ASSIGNMENT –
Check every line of the entries below for the word "formally", then give only the number of lines that have it.

═══ DATASET RECORDS ═══

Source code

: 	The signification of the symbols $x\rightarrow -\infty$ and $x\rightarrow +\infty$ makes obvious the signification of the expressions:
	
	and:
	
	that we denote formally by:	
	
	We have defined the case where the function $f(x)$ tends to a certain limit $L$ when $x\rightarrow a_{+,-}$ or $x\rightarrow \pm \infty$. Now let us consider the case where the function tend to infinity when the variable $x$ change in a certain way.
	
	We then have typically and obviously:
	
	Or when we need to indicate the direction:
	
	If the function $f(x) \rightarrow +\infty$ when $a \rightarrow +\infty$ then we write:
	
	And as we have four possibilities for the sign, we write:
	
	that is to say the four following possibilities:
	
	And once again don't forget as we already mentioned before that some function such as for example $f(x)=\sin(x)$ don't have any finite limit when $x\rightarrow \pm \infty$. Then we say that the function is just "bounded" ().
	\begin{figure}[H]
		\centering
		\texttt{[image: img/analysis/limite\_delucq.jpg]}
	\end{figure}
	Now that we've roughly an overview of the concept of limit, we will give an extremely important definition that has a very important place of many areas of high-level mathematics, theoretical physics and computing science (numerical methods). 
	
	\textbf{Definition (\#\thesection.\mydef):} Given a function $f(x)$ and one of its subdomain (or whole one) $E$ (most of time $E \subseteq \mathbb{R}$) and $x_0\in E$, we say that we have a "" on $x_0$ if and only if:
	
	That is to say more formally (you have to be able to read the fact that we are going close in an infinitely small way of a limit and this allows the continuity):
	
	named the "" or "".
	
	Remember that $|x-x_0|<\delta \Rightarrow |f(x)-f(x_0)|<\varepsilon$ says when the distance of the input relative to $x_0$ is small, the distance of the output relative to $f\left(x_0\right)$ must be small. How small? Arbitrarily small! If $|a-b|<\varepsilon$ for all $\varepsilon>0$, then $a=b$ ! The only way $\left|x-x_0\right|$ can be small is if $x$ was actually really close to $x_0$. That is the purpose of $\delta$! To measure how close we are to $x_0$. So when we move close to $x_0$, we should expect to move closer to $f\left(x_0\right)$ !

═══

ANSWER BELOW –
2